##### The input #####
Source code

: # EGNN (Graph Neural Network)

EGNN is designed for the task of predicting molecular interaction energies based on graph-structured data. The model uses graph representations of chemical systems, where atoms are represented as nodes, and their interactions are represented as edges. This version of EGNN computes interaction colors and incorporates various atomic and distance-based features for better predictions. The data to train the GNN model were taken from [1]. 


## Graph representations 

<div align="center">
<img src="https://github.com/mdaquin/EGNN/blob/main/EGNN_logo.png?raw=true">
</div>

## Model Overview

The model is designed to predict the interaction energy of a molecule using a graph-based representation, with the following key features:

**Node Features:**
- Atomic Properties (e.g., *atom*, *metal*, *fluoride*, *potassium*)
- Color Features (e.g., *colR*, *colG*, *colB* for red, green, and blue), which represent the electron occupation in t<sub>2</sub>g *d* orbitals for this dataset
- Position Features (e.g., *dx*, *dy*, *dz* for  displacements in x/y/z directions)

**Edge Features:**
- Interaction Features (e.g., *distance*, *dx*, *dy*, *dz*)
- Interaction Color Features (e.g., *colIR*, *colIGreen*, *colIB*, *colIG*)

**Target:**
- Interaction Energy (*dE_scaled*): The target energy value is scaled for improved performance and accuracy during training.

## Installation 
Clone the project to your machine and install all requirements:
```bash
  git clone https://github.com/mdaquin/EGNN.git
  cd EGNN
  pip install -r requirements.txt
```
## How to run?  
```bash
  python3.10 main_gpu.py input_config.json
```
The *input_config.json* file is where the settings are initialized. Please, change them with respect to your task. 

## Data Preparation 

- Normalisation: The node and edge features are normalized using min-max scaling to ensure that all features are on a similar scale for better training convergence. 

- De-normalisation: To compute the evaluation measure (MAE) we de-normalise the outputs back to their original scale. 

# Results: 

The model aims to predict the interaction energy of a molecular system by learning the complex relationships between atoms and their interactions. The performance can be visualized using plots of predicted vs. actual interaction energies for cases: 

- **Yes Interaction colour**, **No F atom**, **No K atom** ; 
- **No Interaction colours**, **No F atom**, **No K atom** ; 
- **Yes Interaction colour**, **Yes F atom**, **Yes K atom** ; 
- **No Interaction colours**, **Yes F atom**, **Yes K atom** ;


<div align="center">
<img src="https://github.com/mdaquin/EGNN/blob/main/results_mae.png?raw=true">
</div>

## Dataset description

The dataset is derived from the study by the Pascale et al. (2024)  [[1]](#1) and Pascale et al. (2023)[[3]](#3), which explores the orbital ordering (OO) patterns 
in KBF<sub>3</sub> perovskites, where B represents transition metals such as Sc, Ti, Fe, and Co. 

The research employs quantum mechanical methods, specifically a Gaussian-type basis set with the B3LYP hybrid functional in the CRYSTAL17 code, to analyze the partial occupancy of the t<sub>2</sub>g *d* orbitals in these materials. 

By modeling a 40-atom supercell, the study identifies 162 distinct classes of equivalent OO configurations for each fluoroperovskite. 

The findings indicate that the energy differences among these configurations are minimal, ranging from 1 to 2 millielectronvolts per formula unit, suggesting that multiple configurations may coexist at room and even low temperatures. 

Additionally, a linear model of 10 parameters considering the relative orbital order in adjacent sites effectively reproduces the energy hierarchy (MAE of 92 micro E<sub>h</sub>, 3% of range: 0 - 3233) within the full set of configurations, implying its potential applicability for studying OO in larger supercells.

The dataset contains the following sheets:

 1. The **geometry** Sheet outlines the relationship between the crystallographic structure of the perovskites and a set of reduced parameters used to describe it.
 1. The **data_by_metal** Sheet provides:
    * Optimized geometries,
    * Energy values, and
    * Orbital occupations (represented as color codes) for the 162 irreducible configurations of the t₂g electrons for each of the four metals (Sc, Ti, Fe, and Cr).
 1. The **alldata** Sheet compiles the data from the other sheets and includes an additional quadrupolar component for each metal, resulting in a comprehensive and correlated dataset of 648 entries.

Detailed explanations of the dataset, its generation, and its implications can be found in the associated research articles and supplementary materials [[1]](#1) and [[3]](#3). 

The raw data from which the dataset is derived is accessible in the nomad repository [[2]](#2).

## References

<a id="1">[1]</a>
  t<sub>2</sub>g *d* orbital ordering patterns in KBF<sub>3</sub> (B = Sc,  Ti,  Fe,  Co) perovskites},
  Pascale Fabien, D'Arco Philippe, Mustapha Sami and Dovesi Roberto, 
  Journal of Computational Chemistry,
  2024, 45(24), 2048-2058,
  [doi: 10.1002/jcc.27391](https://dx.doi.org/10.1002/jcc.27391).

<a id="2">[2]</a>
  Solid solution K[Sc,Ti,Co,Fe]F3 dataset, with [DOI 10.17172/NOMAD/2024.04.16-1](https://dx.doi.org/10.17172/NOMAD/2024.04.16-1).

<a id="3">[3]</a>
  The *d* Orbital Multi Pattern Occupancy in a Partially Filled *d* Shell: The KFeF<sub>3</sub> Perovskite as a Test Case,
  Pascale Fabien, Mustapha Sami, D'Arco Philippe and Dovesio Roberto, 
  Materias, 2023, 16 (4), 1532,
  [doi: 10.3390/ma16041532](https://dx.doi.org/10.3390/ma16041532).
#####
| Work instructions |
Reproduce all lines from the records above that include the word "Philippe".

| Written answer |
  Pascale Fabien, D'Arco Philippe, Mustapha Sami and Dovesi Roberto, 
  Pascale Fabien, Mustapha Sami, D'Arco Philippe and Dovesio Roberto, 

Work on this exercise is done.